Geostrophy assessment and momentum balance of the global oceans in a
tide- and eddy-resolving model
Abstract
Current satellite altimeters map sea surface height (SSH) with an
effective spatial scale of O(100 km) and, as a result, surface ocean
velocity can be appropriately estimated from merged SSH fields by
assuming geostrophic equilibrium. The validity of the geostrophic
assumption down to the spatial scale of O(10 km) that will be newly
resolved by the next generation of satellite altimeters, such as the
Surface Water Ocean Topography (SWOT) mission, remains unknown. In this
study, the accuracy of geostrophy for the estimation of surface currents
from a knowledge of instantaneous sea level is quantified using the
hourly fields from a tide- and eddy-resolving global numerical
simulation. Geostrophic balance is found to be the leading-order balance
in frontal regions characterized by large kinetic energy, such as the
western boundary currents and the Antarctic Circumpolar Current.
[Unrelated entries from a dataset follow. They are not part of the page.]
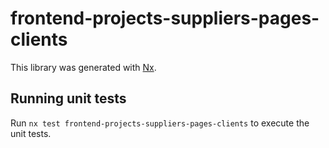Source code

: # frontend-projects-suppliers-pages-clients

This library was generated with [Nx](https://nx.dev).

## Running unit tests

Run `nx test frontend-projects-suppliers-pages-clients` to execute the unit tests.
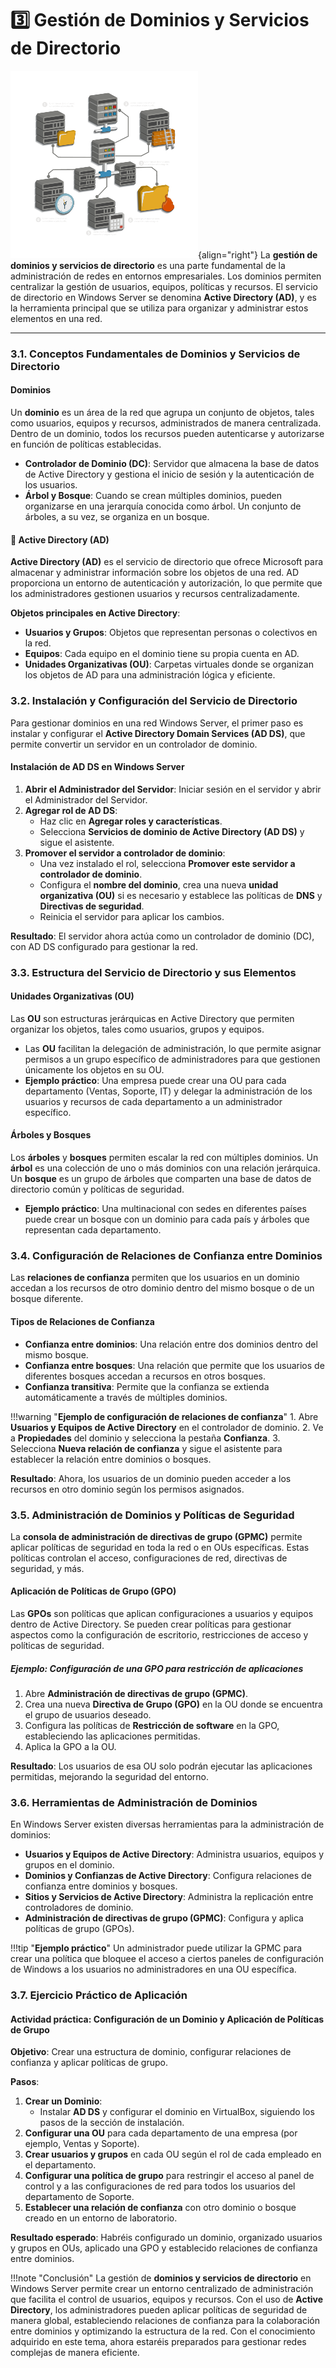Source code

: # 3️⃣ Gestión de Dominios y Servicios de Directorio

![Sistemas](assets/3-intro.png){align="right"}
La **gestión de dominios y servicios de directorio** es una parte fundamental de la administración de redes en entornos empresariales. Los dominios permiten centralizar la gestión de usuarios, equipos, políticas y recursos. El servicio de directorio en Windows Server se denomina **Active Directory (AD)**, y es la herramienta principal que se utiliza para organizar y administrar estos elementos en una red.

---

### **3.1. Conceptos Fundamentales de Dominios y Servicios de Directorio**

#### **Dominios**
Un **dominio** es un área de la red que agrupa un conjunto de objetos, tales como usuarios, equipos y recursos, administrados de manera centralizada. Dentro de un dominio, todos los recursos pueden autenticarse y autorizarse en función de políticas establecidas.

- **Controlador de Dominio (DC)**: Servidor que almacena la base de datos de Active Directory y gestiona el inicio de sesión y la autenticación de los usuarios.
- **Árbol y Bosque**: Cuando se crean múltiples dominios, pueden organizarse en una jerarquía conocida como árbol. Un conjunto de árboles, a su vez, se organiza en un bosque.

#### **📂 Active Directory (AD)**
**Active Directory (AD)** es el servicio de directorio que ofrece Microsoft para almacenar y administrar información sobre los objetos de una red. AD proporciona un entorno de autenticación y autorización, lo que permite que los administradores gestionen usuarios y recursos centralizadamente.

**Objetos principales en Active Directory**:
- **Usuarios y Grupos**: Objetos que representan personas o colectivos en la red.
- **Equipos**: Cada equipo en el dominio tiene su propia cuenta en AD.
- **Unidades Organizativas (OU)**: Carpetas virtuales donde se organizan los objetos de AD para una administración lógica y eficiente.

### **3.2. Instalación y Configuración del Servicio de Directorio**

Para gestionar dominios en una red Windows Server, el primer paso es instalar y configurar el **Active Directory Domain Services (AD DS)**, que permite convertir un servidor en un controlador de dominio.

#### **Instalación de AD DS en Windows Server**
1. **Abrir el Administrador del Servidor**: Iniciar sesión en el servidor y abrir el Administrador del Servidor.
2. **Agregar rol de AD DS**:
   - Haz clic en **Agregar roles y características**.
   - Selecciona **Servicios de dominio de Active Directory (AD DS)** y sigue el asistente.
3. **Promover el servidor a controlador de dominio**:
   - Una vez instalado el rol, selecciona **Promover este servidor a controlador de dominio**.
   - Configura el **nombre del dominio**, crea una nueva **unidad organizativa (OU)** si es necesario y establece las políticas de **DNS** y **Directivas de seguridad**.
   - Reinicia el servidor para aplicar los cambios.

**Resultado**: El servidor ahora actúa como un controlador de dominio (DC), con AD DS configurado para gestionar la red.

### **3.3. Estructura del Servicio de Directorio y sus Elementos**

#### **Unidades Organizativas (OU)**
Las **OU** son estructuras jerárquicas en Active Directory que permiten organizar los objetos, tales como usuarios, grupos y equipos. 

- Las **OU** facilitan la delegación de administración, lo que permite asignar permisos a un grupo específico de administradores para que gestionen únicamente los objetos en su OU.
- **Ejemplo práctico**: Una empresa puede crear una OU para cada departamento (Ventas, Soporte, IT) y delegar la administración de los usuarios y recursos de cada departamento a un administrador específico.

#### **Árboles y Bosques**
Los **árboles** y **bosques** permiten escalar la red con múltiples dominios. Un **árbol** es una colección de uno o más dominios con una relación jerárquica. Un **bosque** es un grupo de árboles que comparten una base de datos de directorio común y políticas de seguridad.

- **Ejemplo práctico**: Una multinacional con sedes en diferentes países puede crear un bosque con un dominio para cada país y árboles que representan cada departamento.



### **3.4. Configuración de Relaciones de Confianza entre Dominios**

Las **relaciones de confianza** permiten que los usuarios en un dominio accedan a los recursos de otro dominio dentro del mismo bosque o de un bosque diferente.

#### **Tipos de Relaciones de Confianza**
- **Confianza entre dominios**: Una relación entre dos dominios dentro del mismo bosque.
- **Confianza entre bosques**: Una relación que permite que los usuarios de diferentes bosques accedan a recursos en otros bosques.
- **Confianza transitiva**: Permite que la confianza se extienda automáticamente a través de múltiples dominios.

!!!warning "**Ejemplo de configuración de relaciones de confianza**"
    1. Abre **Usuarios y Equipos de Active Directory** en el controlador de dominio.
    2. Ve a **Propiedades** del dominio y selecciona la pestaña **Confianza**.
    3. Selecciona **Nueva relación de confianza** y sigue el asistente para establecer la relación entre dominios o bosques.

**Resultado**: Ahora, los usuarios de un dominio pueden acceder a los recursos en otro dominio según los permisos asignados.



### **3.5. Administración de Dominios y Políticas de Seguridad**

La **consola de administración de directivas de grupo (GPMC)** permite aplicar políticas de seguridad en toda la red o en OUs específicas. Estas políticas controlan el acceso, configuraciones de red, directivas de seguridad, y más.

#### **Aplicación de Políticas de Grupo (GPO)**
Las **GPOs** son políticas que aplican configuraciones a usuarios y equipos dentro de Active Directory. Se pueden crear políticas para gestionar aspectos como la configuración de escritorio, restricciones de acceso y políticas de seguridad.

##### **Ejemplo: Configuración de una GPO para restricción de aplicaciones**
1. Abre **Administración de directivas de grupo (GPMC)**.
2. Crea una nueva **Directiva de Grupo (GPO)** en la OU donde se encuentra el grupo de usuarios deseado.
3. Configura las políticas de **Restricción de software** en la GPO, estableciendo las aplicaciones permitidas.
4. Aplica la GPO a la OU.

**Resultado**: Los usuarios de esa OU solo podrán ejecutar las aplicaciones permitidas, mejorando la seguridad del entorno.



### **3.6. Herramientas de Administración de Dominios**

En Windows Server existen diversas herramientas para la administración de dominios:

- **Usuarios y Equipos de Active Directory**: Administra usuarios, equipos y grupos en el dominio.
- **Dominios y Confianzas de Active Directory**: Configura relaciones de confianza entre dominios y bosques.
- **Sitios y Servicios de Active Directory**: Administra la replicación entre controladores de dominio.
- **Administración de directivas de grupo (GPMC)**: Configura y aplica políticas de grupo (GPOs).

!!!tip "**Ejemplo práctico**"
    Un administrador puede utilizar la GPMC para crear una política que bloquee el acceso a ciertos paneles de configuración de Windows a los usuarios no administradores en una OU específica.


### **3.7. Ejercicio Práctico de Aplicación**

#### **Actividad práctica: Configuración de un Dominio y Aplicación de Políticas de Grupo**

**Objetivo**: Crear una estructura de dominio, configurar relaciones de confianza y aplicar políticas de grupo.

**Pasos**:
1. **Crear un Dominio**:
   - Instalar **AD DS** y configurar el dominio en VirtualBox, siguiendo los pasos de la sección de instalación.
2. **Configurar una OU** para cada departamento de una empresa (por ejemplo, Ventas y Soporte).
3. **Crear usuarios y grupos** en cada OU según el rol de cada empleado en el departamento.
4. **Configurar una política de grupo** para restringir el acceso al panel de control y a las configuraciones de red para todos los usuarios del departamento de Soporte.
5. **Establecer una relación de confianza** con otro dominio o bosque creado en un entorno de laboratorio.

**Resultado esperado**: Habréis configurado un dominio, organizado usuarios y grupos en OUs, aplicado una GPO y establecido relaciones de confianza entre dominios. 

!!!note "Conclusión"
    La gestión de **dominios y servicios de directorio** en Windows Server permite crear un entorno centralizado de administración que facilita el control de usuarios, equipos y recursos. Con el uso de **Active Directory**, los administradores pueden aplicar políticas de seguridad de manera global, estableciendo relaciones de confianza para la colaboración entre dominios y optimizando la estructura de la red. Con el conocimiento adquirido en este tema, ahora estaréis preparados para gestionar redes complejas de manera eficiente.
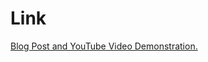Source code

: # Link

[Blog Post and YouTube Video Demonstration.](https://pereiradpg.blogspot.com/2025/03/c-crash-course-solution-to-exercise-3-2.html)
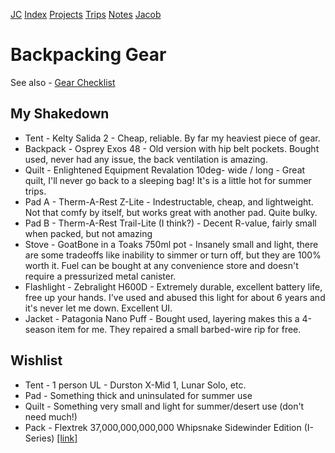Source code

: [JC](/index.html) [Index](/index.html) [Projects](/projects.html) [Trips](/trips.html) [Notes](/notes.html) [Jacob](/about.html)

# Backpacking Gear

See also - [Gear Checklist](/notes/gear_checklist.html)

## My Shakedown

- Tent - Kelty Salida 2 - Cheap, reliable. By far my heaviest piece of gear.
- Backpack - Osprey Exos 48 - Old version with hip belt pockets. Bought used, never had any issue, the back ventilation is amazing.
- Quilt - Enlightened Equipment Revalation 10deg- wide / long - Great quilt, I'll never go back to a sleeping bag! It's is a little hot for summer trips.
- Pad A - Therm-A-Rest Z-Lite - Indestructable, cheap, and lightweight. Not that comfy by itself, but works great with another pad. Quite bulky.
- Pad B - Therm-A-Rest Trail-Lite (I think?) - Decent R-value, fairly small when packed, but not amazing
- Stove - GoatBone in a Toaks 750ml pot - Insanely small and light, there are some tradeoffs like inability to simmer or turn off, but they are 100% worth it. Fuel can be bought at any convenience store and doesn't require a pressurized metal canister.
- Flashlight - Zebralight H600D - Extremely durable, excellent battery life, free up your hands. I've used and abused this light for about 6 years and it's never let me down. Excellent UI.
- Jacket - Patagonia Nano Puff - Bought used, layering makes this a 4-season item for me. They repaired a small barbed-wire rip for free.

## Wishlist

- Tent - 1 person UL - Durston X-Mid 1, Lunar Solo, etc.
- Pad - Something thick and uninsulated for summer use
- Quilt - Something very small and light for summer/desert use (don't need much!)
- Pack - Flextrek 37,000,000,000,000 Whipsnake Sidewinder Edition (I-Series) [\[link\]](https://www.youtube.com/watch?v=ZAtzN_ScKXY)
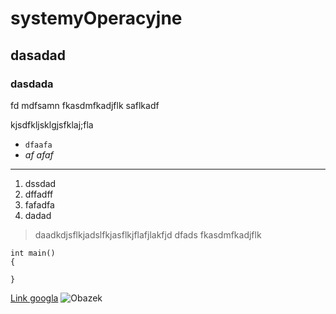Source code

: # systemyOperacyjne
## dasadad
### dasdada
fd mdfsamn fkasdmfkadjflk saflkadf


kjsdfkljsklgjsfklaj;fla

* `dfaafa`
* *af afaf*
---
1. dssdad
2. dffadff
3. fafadfa
4. dadad

> daadkdjsflkjadslfkjasflkjflafjlakfjd  dfads fkasdmfkadjflk

    int main()
    {

    }

[Link googla](www.google.com)
![Obazek](http://royalcanin.pl/blog/wp-content/uploads/2015/03/kot-brytyjski-kr%C3%B3tkow%C5%82osy.jpg)
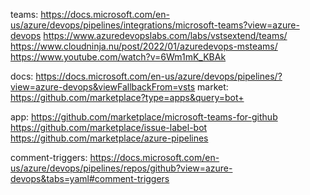 teams:
https://docs.microsoft.com/en-us/azure/devops/pipelines/integrations/microsoft-teams?view=azure-devops
https://www.azuredevopslabs.com/labs/vstsextend/teams/
https://www.cloudninja.nu/post/2022/01/azuredevops-msteams/
https://www.youtube.com/watch?v=6Wm1mK_KBAk

docs:
https://docs.microsoft.com/en-us/azure/devops/pipelines/?view=azure-devops&viewFallbackFrom=vsts
market:
https://github.com/marketplace?type=apps&query=bot+

app:
https://github.com/marketplace/microsoft-teams-for-github
https://github.com/marketplace/issue-label-bot
https://github.com/marketplace/azure-pipelines

comment-triggers:
https://docs.microsoft.com/en-us/azure/devops/pipelines/repos/github?view=azure-devops&tabs=yaml#comment-triggers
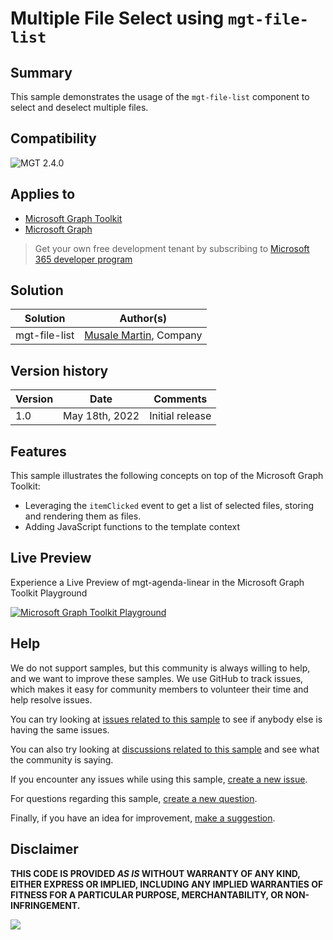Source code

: # Multiple File Select using `mgt-file-list` 

## Summary

This sample demonstrates the usage of the `mgt-file-list` component to select and deselect multiple files.

<!-- ![Linear template](assets/mgt-agenda-linear.png) -->

## Compatibility

![MGT 2.4.0](https://img.shields.io/badge/MGT-2.4.0-green.svg)

## Applies to

* [Microsoft Graph Toolkit](https://docs.microsoft.com/graph/toolkit/overview)
* [Microsoft Graph](https://docs.microsoft.com/graph/)

> Get your own free development tenant by subscribing to [Microsoft 365 developer program](http://aka.ms/o365devprogram)

## Solution

Solution|Author(s)
--------|---------
mgt-file-list | [Musale Martin](https://github.com/musale), Company

## Version history

Version|Date|Comments
-------|----|--------
1.0|May 18th, 2022|Initial release

## Features

This sample illustrates the following concepts on top of the Microsoft Graph Toolkit:

* Leveraging the `itemClicked` event to get a list of selected files, storing and rendering them as files.
* Adding JavaScript functions to the template context


## Live Preview

Experience a Live Preview of mgt-agenda-linear in the Microsoft Graph Toolkit Playground

[![Microsoft Graph Toolkit Playground](https://img.shields.io/badge/Microsoft_Graph_Toolkit-Playground-green.svg)](https://mgt.dev?path=/story/editor--editor&manifest=https://raw.githubusercontent.com/musale/mgt-samples/musale/file-list-multiselect/samples/mgt-file-list-multiselect/assets/sample.json)

## Help


We do not support samples, but this community is always willing to help, and we want to improve these samples. We use GitHub to track issues, which makes it easy for  community members to volunteer their time and help resolve issues.

You can try looking at [issues related to this sample](https://github.com/pnp/mgt-samples/issues?q=label%3A%22sample%3A%20mgt-agenda-linear%22) to see if anybody else is having the same issues.

You can also try looking at [discussions related to this sample](https://github.com/pnp/mgt-samples/discussions?discussions_q=mgt-agenda-linear) and see what the community is saying.

If you encounter any issues while using this sample, [create a new issue](https://github.com/pnp/mgt-samples/issues/new?assignees=&labels=Needs%3A+Triage+%3Amag%3A%2Ctype%3Abug-suspected%2Csample%3A%20mgt-agenda-linear&template=bug-report.yml&sample=mgt-agenda-linear&authors=@YOURGITHUBUSERNAME&title=mgt-agenda-linear%20-%20).

For questions regarding this sample, [create a new question](https://github.com/pnp/mgt-samples/issues/new?assignees=&labels=Needs%3A+Triage+%3Amag%3A%2Ctype%3Aquestion%2Csample%3A%20mgt-agenda-linear&template=question.yml&sample=mgt-agenda-linear&authors=@YOURGITHUBUSERNAME&title=mgt-agenda-linear%20-%20).

Finally, if you have an idea for improvement, [make a suggestion](https://github.com/pnp/mgt-samples/issues/new?assignees=&labels=Needs%3A+Triage+%3Amag%3A%2Ctype%3Aenhancement%2Csample%3A%20mgt-agenda-linear&template=suggestion.yml&sample=mgt-agenda-linear&authors=@YOURGITHUBUSERNAME&title=mgt-agenda-linear%20-%20).


## Disclaimer

**THIS CODE IS PROVIDED *AS IS* WITHOUT WARRANTY OF ANY KIND, EITHER EXPRESS OR IMPLIED, INCLUDING ANY IMPLIED WARRANTIES OF FITNESS FOR A PARTICULAR PURPOSE, MERCHANTABILITY, OR NON-INFRINGEMENT.**


<img src="https://pnptelemetry.azurewebsites.net/mgt-samples/samples/mgt-agenda-linear" />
Everywhere else, the ageostrophic flow is of comparable or larger
amplitude than the total flow. As expected, the validity of geostrophy
is shown to improve at low frequencies (typically <0.5 cpd).
Global estimates of the horizontal momentum budget reveal that the
tropical and mid-latitude regions where geostrophic balance fails are
dominated by fast (e.g., semidiurnal and supertidal) unbalanced motions
and turbulent stress divergence terms rather than higher-order
geostrophic terms. These findings indicate that the estimation of
velocity from geostrophy applied on SWOT raw sea level maps may be
challenging away from energetic areas.